Hi there, I posted a week or two back re. the difficulties I had getting ISPConfig and apache to work nicely together on a new server I'm building. Well, it's moved on! I got as far as moving some data onto the machine for a test, but still apache wouldn't start. I found commenting out the line in httpd.conf that deals with piping logs to cronolog fixed it in first testing, but once I started to try real sites, it refused to start with this error: Code: (13)Permission denied: httpd: could not open error log file /var/www/web12/log/error.log. Unable to open logs This tells me it's not specifically a piped log issue, it's more general. Incidentally, file permissions on /var/www/web12/log/error.log were identical on both servers: owned by w24712_sales:web12 and permission of 644. Now, this is a migration from another machine. /etc/passwd, /etc/shadow, /etc/group and /etc/gshadow were identical. /etc/httpd/conf/* and /etc/httpd/conf.d/* were identical. Even /var/www was identical (where the web data is kept). So really I'm just appealing for more wisdom on this. Failing that, I might even go for the paid support option!! Thanks, Neil
I'm delighted to let you all know that I found the answer! Having even gone as far as looking through the apache source tree and examining log.c (which didn't really get me anywhere) I did a load more searching on the net for this one. Everything was pointing to an SELinux problem, but "No" I thought, it can't be - I've disabled it. Having followed the instructions for disabling SELinux in this howto, I concluded it was indeed disabled.

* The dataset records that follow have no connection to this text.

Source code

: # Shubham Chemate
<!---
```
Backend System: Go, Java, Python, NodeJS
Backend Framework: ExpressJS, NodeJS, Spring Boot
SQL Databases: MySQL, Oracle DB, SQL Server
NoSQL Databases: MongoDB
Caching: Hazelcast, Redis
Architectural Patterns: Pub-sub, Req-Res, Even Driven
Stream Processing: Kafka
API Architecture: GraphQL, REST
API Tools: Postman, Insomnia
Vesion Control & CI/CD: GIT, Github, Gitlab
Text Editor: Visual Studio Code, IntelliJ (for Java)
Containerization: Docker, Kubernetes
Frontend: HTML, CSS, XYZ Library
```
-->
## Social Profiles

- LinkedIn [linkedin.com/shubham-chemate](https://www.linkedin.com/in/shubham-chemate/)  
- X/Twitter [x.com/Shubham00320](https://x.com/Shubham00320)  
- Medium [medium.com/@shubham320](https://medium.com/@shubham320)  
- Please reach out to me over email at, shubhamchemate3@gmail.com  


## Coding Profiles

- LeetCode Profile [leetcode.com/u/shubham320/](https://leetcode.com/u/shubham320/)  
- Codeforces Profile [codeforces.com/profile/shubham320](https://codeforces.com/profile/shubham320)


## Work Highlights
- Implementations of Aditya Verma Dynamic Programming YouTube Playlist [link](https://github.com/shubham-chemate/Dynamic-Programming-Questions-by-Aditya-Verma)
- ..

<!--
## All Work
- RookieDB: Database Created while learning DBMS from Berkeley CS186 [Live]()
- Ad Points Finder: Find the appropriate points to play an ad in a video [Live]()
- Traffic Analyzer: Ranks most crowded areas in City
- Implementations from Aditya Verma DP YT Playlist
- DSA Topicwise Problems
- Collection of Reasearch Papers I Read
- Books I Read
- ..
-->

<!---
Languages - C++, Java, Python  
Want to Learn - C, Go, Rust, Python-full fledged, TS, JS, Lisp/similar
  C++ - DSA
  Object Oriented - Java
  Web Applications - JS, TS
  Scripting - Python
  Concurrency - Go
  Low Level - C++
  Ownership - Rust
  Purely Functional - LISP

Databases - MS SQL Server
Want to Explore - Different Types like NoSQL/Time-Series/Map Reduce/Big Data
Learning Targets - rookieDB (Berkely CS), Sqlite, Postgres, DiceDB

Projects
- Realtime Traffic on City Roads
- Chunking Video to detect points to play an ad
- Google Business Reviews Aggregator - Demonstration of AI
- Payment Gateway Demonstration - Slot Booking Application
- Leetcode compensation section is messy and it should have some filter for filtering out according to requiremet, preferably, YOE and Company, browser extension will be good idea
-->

However, my sysadmin instinct told me otherwise, so I did a bit of poking round Fedora. I found a file called /etc/sysconfig/selinux On editing it, I found that the system-config-securitylevel-tui had been lying to me! Although this had worked perfectly on another server, selinux was showing as "enforcing". So, I changed the file to read as follows: Code: # This file controls the state of SELinux on the system. # SELINUX= can take one of these three values: # enforcing - SELinux security policy is enforced. # permissive - SELinux prints warnings instead of enforcing. # disabled - SELinux is fully disabled. SELINUX=disabled # SELINUXTYPE= type of policy in use. Possible values are: # targeted - Only targeted network daemons are protected. # strict - Full SELinux protection. SELINUXTYPE=targeted # SETLOCALDEFS= Check local definition changes SETLOCALDEFS=0 I then rebooted the server for good measure, and up pops apache happy as anything. I guess it might be worth updating the howto to reflect this too... Just hope that helps someone else. I'll try and backlink this from the other depressed postings I made !! Thanks for all your help and support so far, Neil
Just another note on this post - do NOT blindly disable SELinux. Doing that may be a security risk for your system depending on how well firewalled the server's external network is. Probably best sit and work out how to configure it to do what you want. If you are using ISPConfig however, that's fine, because this installs it's own alternate firewall in it's place.